Segment Start: Input for this task

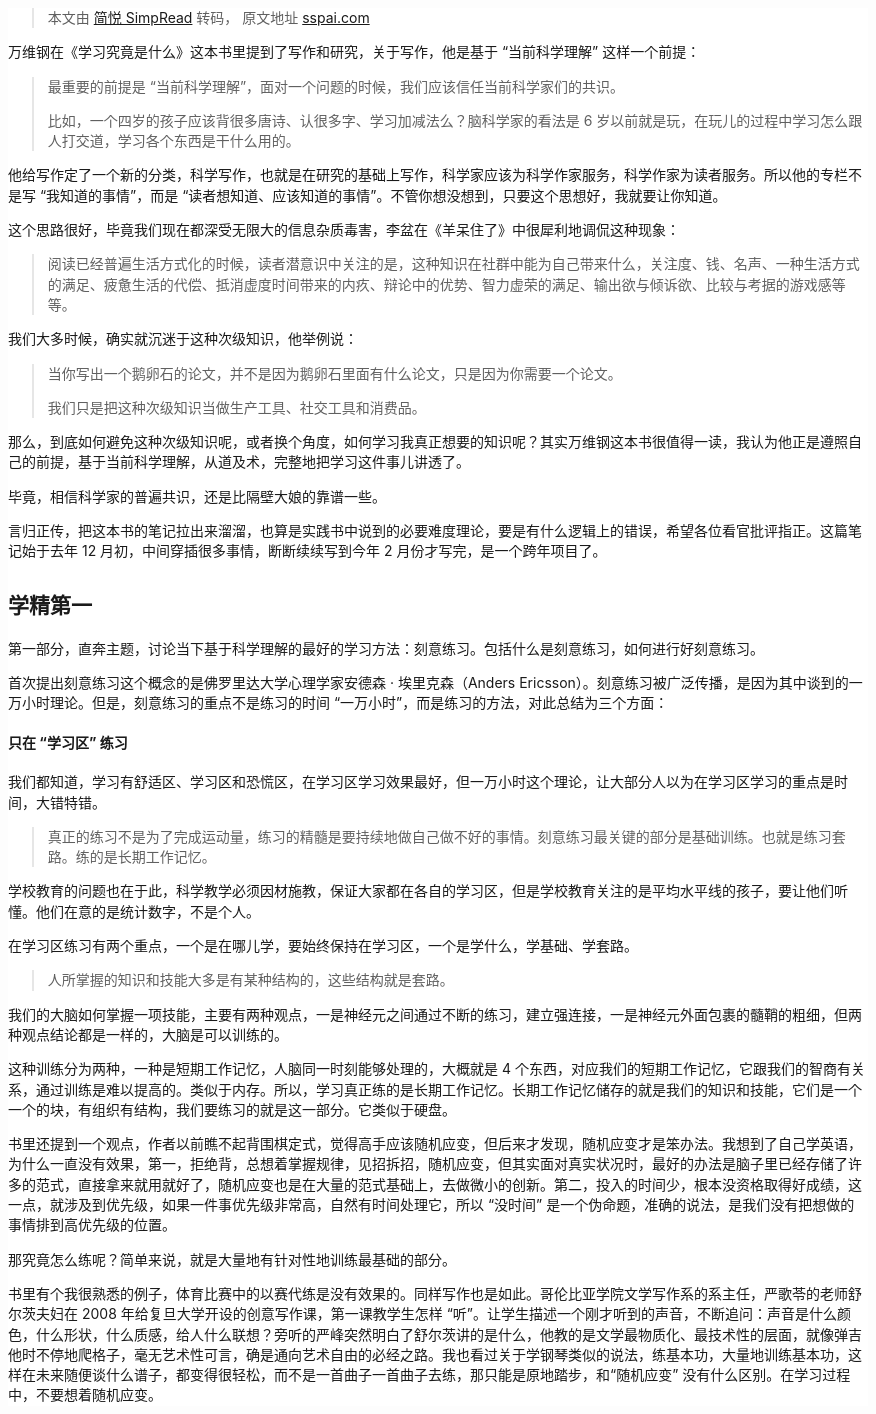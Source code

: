 > 本文由 [简悦 SimpRead](http://ksria.com/simpread/) 转码， 原文地址 [sspai.com](https://sspai.com/post/65000)

万维钢在《学习究竟是什么》这本书里提到了写作和研究，关于写作，他是基于 “当前科学理解” 这样一个前提：

> 最重要的前提是 “当前科学理解”，面对一个问题的时候，我们应该信任当前科学家们的共识。
> 
> 比如，一个四岁的孩子应该背很多唐诗、认很多字、学习加减法么？脑科学家的看法是 6 岁以前就是玩，在玩儿的过程中学习怎么跟人打交道，学习各个东西是干什么用的。

他给写作定了一个新的分类，科学写作，也就是在研究的基础上写作，科学家应该为科学作家服务，科学作家为读者服务。所以他的专栏不是写 “我知道的事情”，而是 “读者想知道、应该知道的事情”。不管你想没想到，只要这个思想好，我就要让你知道。

这个思路很好，毕竟我们现在都深受无限大的信息杂质毒害，李盆在《羊呆住了》中很犀利地调侃这种现象：

> 阅读已经普遍生活方式化的时候，读者潜意识中关注的是，这种知识在社群中能为自己带来什么，关注度、钱、名声、一种生活方式的满足、疲惫生活的代偿、抵消虚度时间带来的内疚、辩论中的优势、智力虚荣的满足、输出欲与倾诉欲、比较与考据的游戏感等等。

我们大多时候，确实就沉迷于这种次级知识，他举例说：

> 当你写出一个鹅卵石的论文，并不是因为鹅卵石里面有什么论文，只是因为你需要一个论文。
> 
> 我们只是把这种次级知识当做生产工具、社交工具和消费品。

那么，到底如何避免这种次级知识呢，或者换个角度，如何学习我真正想要的知识呢？其实万维钢这本书很值得一读，我认为他正是遵照自己的前提，基于当前科学理解，从道及术，完整地把学习这件事儿讲透了。

毕竟，相信科学家的普遍共识，还是比隔壁大娘的靠谱一些。

言归正传，把这本书的笔记拉出来溜溜，也算是实践书中说到的必要难度理论，要是有什么逻辑上的错误，希望各位看官批评指正。这篇笔记始于去年 12 月初，中间穿插很多事情，断断续续写到今年 2 月份才写完，是一个跨年项目了。

学精第一
----

第一部分，直奔主题，讨论当下基于科学理解的最好的学习方法：刻意练习。包括什么是刻意练习，如何进行好刻意练习。

首次提出刻意练习这个概念的是佛罗里达大学心理学家安德森 · 埃里克森（Anders Ericsson）。刻意练习被广泛传播，是因为其中谈到的一万小时理论。但是，刻意练习的重点不是练习的时间 “一万小时”，而是练习的方法，对此总结为三个方面：

#### **只在 “学习区” 练习**

我们都知道，学习有舒适区、学习区和恐慌区，在学习区学习效果最好，但一万小时这个理论，让大部分人以为在学习区学习的重点是时间，大错特错。

> 真正的练习不是为了完成运动量，练习的精髓是要持续地做自己做不好的事情。刻意练习最关键的部分是基础训练。也就是练习套路。练的是长期工作记忆。

学校教育的问题也在于此，科学教学必须因材施教，保证大家都在各自的学习区，但是学校教育关注的是平均水平线的孩子，要让他们听懂。他们在意的是统计数字，不是个人。

在学习区练习有两个重点，一个是在哪儿学，要始终保持在学习区，一个是学什么，学基础、学套路。

> 人所掌握的知识和技能大多是有某种结构的，这些结构就是套路。

我们的大脑如何掌握一项技能，主要有两种观点，一是神经元之间通过不断的练习，建立强连接，一是神经元外面包裹的髓鞘的粗细，但两种观点结论都是一样的，大脑是可以训练的。

这种训练分为两种，一种是短期工作记忆，人脑同一时刻能够处理的，大概就是 4 个东西，对应我们的短期工作记忆，它跟我们的智商有关系，通过训练是难以提高的。类似于内存。所以，学习真正练的是长期工作记忆。长期工作记忆储存的就是我们的知识和技能，它们是一个一个的块，有组织有结构，我们要练习的就是这一部分。它类似于硬盘。

书里还提到一个观点，作者以前瞧不起背围棋定式，觉得高手应该随机应变，但后来才发现，随机应变才是笨办法。我想到了自己学英语，为什么一直没有效果，第一，拒绝背，总想着掌握规律，见招拆招，随机应变，但其实面对真实状况时，最好的办法是脑子里已经存储了许多的范式，直接拿来就用就好了，随机应变也是在大量的范式基础上，去做微小的创新。第二，投入的时间少，根本没资格取得好成绩，这一点，就涉及到优先级，如果一件事优先级非常高，自然有时间处理它，所以 “没时间” 是一个伪命题，准确的说法，是我们没有把想做的事情排到高优先级的位置。

那究竟怎么练呢？简单来说，就是大量地有针对性地训练最基础的部分。

书里有个我很熟悉的例子，体育比赛中的以赛代练是没有效果的。同样写作也是如此。哥伦比亚学院文学写作系的系主任，严歌苓的老师舒尔茨夫妇在 2008 年给复旦大学开设的创意写作课，第一课教学生怎样 “听”。让学生描述一个刚才听到的声音，不断追问：声音是什么颜色，什么形状，什么质感，给人什么联想？旁听的严峰突然明白了舒尔茨讲的是什么，他教的是文学最物质化、最技术性的层面，就像弹吉他时不停地爬格子，毫无艺术性可言，确是通向艺术自由的必经之路。我也看过关于学钢琴类似的说法，练基本功，大量地训练基本功，这样在未来随便谈什么谱子，都变得很轻松，而不是一首曲子一首曲子去练，那只能是原地踏步，和“随机应变” 没有什么区别。在学习过程中，不要想着随机应变。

Segment End: Input for this task

Action item |
From the entries above, extract only the lines running from the one containing "我们都知道，学习有舒适区、学" through the one containing "在学习区练习有两个重点，一个", inclusive.

Expected answer |
我们都知道，学习有舒适区、学习区和恐慌区，在学习区学习效果最好，但一万小时这个理论，让大部分人以为在学习区学习的重点是时间，大错特错。

> 真正的练习不是为了完成运动量，练习的精髓是要持续地做自己做不好的事情。刻意练习最关键的部分是基础训练。也就是练习套路。练的是长期工作记忆。

学校教育的问题也在于此，科学教学必须因材施教，保证大家都在各自的学习区，但是学校教育关注的是平均水平线的孩子，要让他们听懂。他们在意的是统计数字，不是个人。

在学习区练习有两个重点，一个是在哪儿学，要始终保持在学习区，一个是学什么，学基础、学套路。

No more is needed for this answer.